Boosting sentiment, the US Food and Drug Administration authorized Merck & Co’s antiviral pill for COVID-19, after giving the go-ahead to a similar treatment from Pfizer Inc a day earlier. New York-listed shares of JD.com slumped 9% after the e-commerce company’s largest shareholder, Tencent, said it would transfer its stake in the company worth HK$127.69 billion ($16.37 billion) to shareholders.

Latest data showed the number of Americans filing new claims for unemployment benefits held below pre-pandemic levels but price pressures continued to build up, with a measure of underlying inflation recording its largest annual increase since the 1980s in November. The personal consumption expenditures (PCE) price index - the Federal Reserve’s preferred gauge of inflation - rose 0.5% last month, slightly above economists’ forecast of 0.4%.

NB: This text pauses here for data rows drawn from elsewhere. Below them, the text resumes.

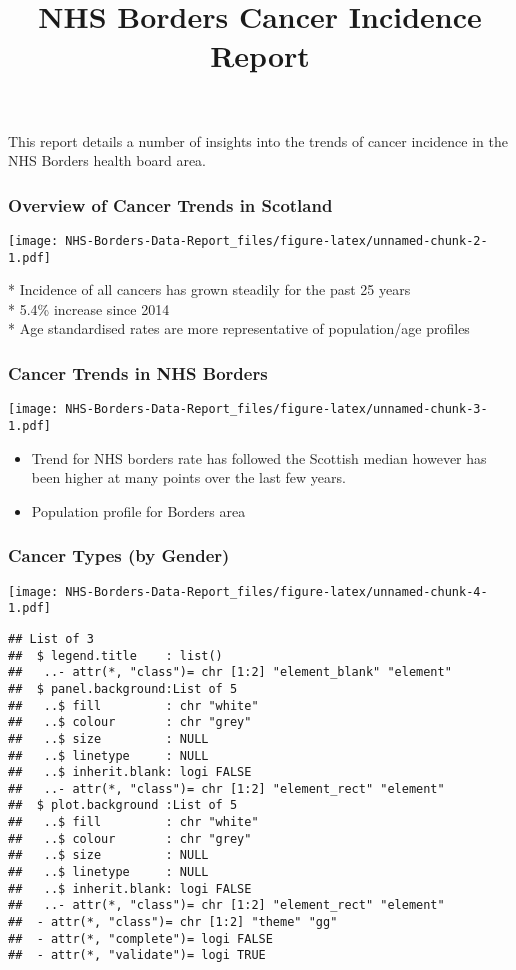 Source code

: \documentclass[
]{article}
\title{NHS Borders Cancer Incidence Report}
\author{}
\date{\vspace{-2.5em}}
\providecommand{\tightlist}{%
  \setlength{\itemsep}{0pt}\setlength{\parskip}{0pt}}
\begin{document}
\maketitle

This report details a number of insights into the trends of cancer
incidence in the NHS Borders health board area.

\hypertarget{overview-of-cancer-trends-in-scotland}{%
\subsubsection{Overview of Cancer Trends in
Scotland}\label{overview-of-cancer-trends-in-scotland}}

\texttt{[image: NHS-Borders-Data-Report\_files/figure-latex/unnamed-chunk-2-1.pdf]}

* Incidence of all cancers has grown steadily for the past 25 years\\
* 5.4\% increase since 2014\\
* Age standardised rates are more representative of population/age
profiles

\hypertarget{cancer-trends-in-nhs-borders}{%
\subsubsection{Cancer Trends in NHS
Borders}\label{cancer-trends-in-nhs-borders}}

\texttt{[image: NHS-Borders-Data-Report\_files/figure-latex/unnamed-chunk-3-1.pdf]}

\begin{itemize}
\tightlist
\item
  Trend for NHS borders rate has followed the Scottish median however
  has been higher at many points over the last few years.
\item
  Population profile for Borders area \(~\) \(~\) \(~\)
\end{itemize}

\hypertarget{cancer-types-by-gender}{%
\subsubsection{Cancer Types (by Gender)}\label{cancer-types-by-gender}}

\texttt{[image: NHS-Borders-Data-Report\_files/figure-latex/unnamed-chunk-4-1.pdf]}

\begin{verbatim}
## List of 3
##  $ legend.title    : list()
##   ..- attr(*, "class")= chr [1:2] "element_blank" "element"
##  $ panel.background:List of 5
##   ..$ fill         : chr "white"
##   ..$ colour       : chr "grey"
##   ..$ size         : NULL
##   ..$ linetype     : NULL
##   ..$ inherit.blank: logi FALSE
##   ..- attr(*, "class")= chr [1:2] "element_rect" "element"
##  $ plot.background :List of 5
##   ..$ fill         : chr "white"
##   ..$ colour       : chr "grey"
##   ..$ size         : NULL
##   ..$ linetype     : NULL
##   ..$ inherit.blank: logi FALSE
##   ..- attr(*, "class")= chr [1:2] "element_rect" "element"
##  - attr(*, "class")= chr [1:2] "theme" "gg"
##  - attr(*, "complete")= logi FALSE
##  - attr(*, "validate")= logi TRUE
\end{verbatim}
\end{document}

Crocs Inc slumped 15% as the rubber clogs maker said it would buy privately owned footwear label Heydude for $2.5 billion in a cash-and-stock deal. Advancing issues outnumbered decliners by 2.5-to-1 ratio on the NYSE and by 1.6-to-1 ratio on the Nasdaq. The S&P 500 posted 29 new 52-week highs and no new lows, while the Nasdaq recorded 56 new highs and 69 new lows.